To uncover secrets about this rubble-pile asteroid, the Japan Aerospace Exploration Agency (JAXA) dispatched the fridge-sized spacecraft Hayabusa2 to Ryugu. For the study, published Monday in Nature Astronomy, scientists used images collected by Hayabusa-2 to parse the rock’s albedo—or reflective properties—to uncover clues to the asteroid’s cosmic mashup.
“We found hundreds of thousands of bright boulders on the surface, if you include the very small ones,” says Eri Tatsumi, planetary scientist at the University of La Laguna in Spain and lead author of the study. “When we started to look at the spectrum of them, we found that they are compositionally very different from Ryugu.”

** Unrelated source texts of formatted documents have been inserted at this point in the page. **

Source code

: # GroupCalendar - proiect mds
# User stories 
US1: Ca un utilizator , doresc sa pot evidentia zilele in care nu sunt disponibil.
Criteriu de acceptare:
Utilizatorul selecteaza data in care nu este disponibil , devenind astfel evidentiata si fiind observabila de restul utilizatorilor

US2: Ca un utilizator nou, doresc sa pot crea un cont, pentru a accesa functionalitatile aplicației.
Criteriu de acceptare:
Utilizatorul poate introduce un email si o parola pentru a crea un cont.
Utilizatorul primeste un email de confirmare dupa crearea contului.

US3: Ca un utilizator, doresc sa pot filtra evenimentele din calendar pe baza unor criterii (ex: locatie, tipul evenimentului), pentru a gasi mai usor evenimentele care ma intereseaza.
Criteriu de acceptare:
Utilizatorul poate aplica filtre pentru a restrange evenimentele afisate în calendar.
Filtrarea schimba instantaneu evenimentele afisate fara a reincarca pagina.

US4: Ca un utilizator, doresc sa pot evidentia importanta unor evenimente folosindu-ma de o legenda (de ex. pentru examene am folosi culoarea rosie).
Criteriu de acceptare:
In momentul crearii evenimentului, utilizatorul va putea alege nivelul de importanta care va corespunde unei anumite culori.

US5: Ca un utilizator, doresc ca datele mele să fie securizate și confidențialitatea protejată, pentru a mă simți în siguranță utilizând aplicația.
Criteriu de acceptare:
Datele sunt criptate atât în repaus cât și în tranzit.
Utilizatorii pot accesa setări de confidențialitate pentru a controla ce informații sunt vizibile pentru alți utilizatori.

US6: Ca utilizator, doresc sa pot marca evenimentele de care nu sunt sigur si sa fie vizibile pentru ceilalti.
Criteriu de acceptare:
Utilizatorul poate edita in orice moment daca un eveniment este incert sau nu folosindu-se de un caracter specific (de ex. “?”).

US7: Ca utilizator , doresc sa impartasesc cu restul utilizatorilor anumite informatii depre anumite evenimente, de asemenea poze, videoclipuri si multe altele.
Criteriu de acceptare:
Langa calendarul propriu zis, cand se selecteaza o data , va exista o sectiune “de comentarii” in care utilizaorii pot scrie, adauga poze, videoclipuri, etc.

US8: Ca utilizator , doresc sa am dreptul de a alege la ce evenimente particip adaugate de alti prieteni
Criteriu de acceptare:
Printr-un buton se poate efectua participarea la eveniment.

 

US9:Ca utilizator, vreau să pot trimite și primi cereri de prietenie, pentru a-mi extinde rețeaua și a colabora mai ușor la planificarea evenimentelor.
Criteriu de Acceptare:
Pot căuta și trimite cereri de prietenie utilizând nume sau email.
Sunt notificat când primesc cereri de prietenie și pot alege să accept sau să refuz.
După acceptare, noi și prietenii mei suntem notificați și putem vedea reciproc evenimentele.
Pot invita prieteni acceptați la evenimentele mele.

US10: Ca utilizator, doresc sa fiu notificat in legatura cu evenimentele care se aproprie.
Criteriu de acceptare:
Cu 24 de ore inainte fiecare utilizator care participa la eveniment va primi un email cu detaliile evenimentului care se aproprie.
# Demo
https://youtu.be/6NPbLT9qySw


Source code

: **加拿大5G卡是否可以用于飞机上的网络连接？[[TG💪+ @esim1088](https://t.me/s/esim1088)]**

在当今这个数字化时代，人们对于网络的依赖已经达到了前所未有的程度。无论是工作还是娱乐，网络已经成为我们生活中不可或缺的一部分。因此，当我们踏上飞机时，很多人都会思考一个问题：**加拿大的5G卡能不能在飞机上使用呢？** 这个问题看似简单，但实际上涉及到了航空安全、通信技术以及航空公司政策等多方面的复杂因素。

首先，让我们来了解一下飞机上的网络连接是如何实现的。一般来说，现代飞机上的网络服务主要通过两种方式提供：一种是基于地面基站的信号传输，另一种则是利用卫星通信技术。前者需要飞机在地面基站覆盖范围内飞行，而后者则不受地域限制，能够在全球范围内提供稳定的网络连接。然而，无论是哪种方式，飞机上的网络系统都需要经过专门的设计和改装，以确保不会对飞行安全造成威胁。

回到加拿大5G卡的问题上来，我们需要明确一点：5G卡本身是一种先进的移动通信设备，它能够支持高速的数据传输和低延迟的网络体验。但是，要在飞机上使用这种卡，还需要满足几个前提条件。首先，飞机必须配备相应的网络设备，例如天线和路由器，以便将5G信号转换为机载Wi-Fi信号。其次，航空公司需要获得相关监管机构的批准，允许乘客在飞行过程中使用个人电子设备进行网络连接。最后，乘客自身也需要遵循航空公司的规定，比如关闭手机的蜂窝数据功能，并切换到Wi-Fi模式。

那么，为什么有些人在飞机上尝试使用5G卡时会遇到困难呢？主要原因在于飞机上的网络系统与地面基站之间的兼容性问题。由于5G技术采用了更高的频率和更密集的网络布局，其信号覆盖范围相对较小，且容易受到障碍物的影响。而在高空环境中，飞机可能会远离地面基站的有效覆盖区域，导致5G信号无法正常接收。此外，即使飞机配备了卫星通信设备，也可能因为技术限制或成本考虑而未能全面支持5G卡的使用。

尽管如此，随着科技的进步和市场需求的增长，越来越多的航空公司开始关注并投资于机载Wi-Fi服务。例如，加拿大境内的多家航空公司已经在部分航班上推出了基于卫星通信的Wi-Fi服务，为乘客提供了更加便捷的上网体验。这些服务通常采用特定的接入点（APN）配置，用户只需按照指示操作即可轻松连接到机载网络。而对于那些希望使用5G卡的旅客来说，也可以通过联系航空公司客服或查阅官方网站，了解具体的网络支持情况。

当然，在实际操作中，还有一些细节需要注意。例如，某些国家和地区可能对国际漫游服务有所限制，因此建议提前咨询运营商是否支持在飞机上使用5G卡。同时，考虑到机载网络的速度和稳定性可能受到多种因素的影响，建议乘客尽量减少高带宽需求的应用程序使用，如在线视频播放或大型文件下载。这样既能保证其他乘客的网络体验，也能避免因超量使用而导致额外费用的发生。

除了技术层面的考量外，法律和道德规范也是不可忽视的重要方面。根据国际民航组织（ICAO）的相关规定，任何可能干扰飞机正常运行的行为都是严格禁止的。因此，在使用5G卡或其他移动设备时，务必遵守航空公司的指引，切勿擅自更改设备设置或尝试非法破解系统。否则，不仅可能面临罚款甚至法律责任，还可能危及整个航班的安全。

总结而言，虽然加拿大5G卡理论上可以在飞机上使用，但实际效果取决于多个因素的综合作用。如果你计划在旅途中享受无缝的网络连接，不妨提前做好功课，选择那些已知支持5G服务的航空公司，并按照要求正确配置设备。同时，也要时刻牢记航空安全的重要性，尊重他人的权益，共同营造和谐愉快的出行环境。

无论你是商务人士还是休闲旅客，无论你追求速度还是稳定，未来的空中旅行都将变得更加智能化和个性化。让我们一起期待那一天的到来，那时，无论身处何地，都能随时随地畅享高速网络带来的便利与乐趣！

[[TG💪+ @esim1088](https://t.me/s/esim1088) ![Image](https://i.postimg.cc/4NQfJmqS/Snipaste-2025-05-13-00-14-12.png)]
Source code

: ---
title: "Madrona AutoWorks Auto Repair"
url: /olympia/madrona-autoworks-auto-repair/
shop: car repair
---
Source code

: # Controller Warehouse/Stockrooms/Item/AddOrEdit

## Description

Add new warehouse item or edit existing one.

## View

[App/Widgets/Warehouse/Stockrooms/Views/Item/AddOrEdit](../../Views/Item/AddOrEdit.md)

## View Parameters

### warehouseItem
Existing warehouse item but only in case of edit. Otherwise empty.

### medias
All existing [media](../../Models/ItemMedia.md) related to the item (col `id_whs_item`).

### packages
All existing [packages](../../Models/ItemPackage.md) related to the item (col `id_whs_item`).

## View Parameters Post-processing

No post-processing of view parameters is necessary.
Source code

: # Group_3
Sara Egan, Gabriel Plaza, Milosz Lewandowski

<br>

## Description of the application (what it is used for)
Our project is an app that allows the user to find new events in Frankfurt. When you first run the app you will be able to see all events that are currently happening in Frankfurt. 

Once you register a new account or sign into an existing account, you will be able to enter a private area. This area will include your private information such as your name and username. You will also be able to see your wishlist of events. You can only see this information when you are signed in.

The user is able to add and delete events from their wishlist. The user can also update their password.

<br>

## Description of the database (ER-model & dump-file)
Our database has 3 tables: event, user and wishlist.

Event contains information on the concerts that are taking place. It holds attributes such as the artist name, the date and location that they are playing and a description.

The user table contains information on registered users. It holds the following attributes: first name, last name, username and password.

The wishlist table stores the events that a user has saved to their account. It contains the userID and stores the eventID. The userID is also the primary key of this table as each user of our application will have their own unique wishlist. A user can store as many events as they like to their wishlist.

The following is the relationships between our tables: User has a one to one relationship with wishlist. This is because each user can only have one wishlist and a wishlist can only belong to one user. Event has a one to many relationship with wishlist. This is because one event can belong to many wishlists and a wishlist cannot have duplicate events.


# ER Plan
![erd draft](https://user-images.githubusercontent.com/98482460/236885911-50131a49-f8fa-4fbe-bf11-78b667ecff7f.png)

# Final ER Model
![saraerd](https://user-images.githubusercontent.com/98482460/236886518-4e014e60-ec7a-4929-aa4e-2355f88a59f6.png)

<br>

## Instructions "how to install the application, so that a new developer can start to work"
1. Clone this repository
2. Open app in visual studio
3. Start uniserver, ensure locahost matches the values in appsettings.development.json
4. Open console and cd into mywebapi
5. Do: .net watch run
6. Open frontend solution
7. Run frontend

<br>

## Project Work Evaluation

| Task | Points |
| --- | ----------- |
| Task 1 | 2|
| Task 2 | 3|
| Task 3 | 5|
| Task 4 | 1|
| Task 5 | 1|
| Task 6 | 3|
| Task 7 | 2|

Ryugu is a carbonaceous or C-type space rock, which implies it is essentially made out of rock that contains a ton of carbon and water. Though the vast majority of the asteroid is carbonaceous, researchers found material that’s water-poor and silicate-rich that likely belongs to an S-type asteroid. This leads Tatsumi and her team to believe Ryugu likely formed from the collision between a small S-type asteroid and a larger C-type parent asteroid. If the nature of this collision had been the other way around, they say, the ratio of C- to S-type material in Ryugu would be reversed.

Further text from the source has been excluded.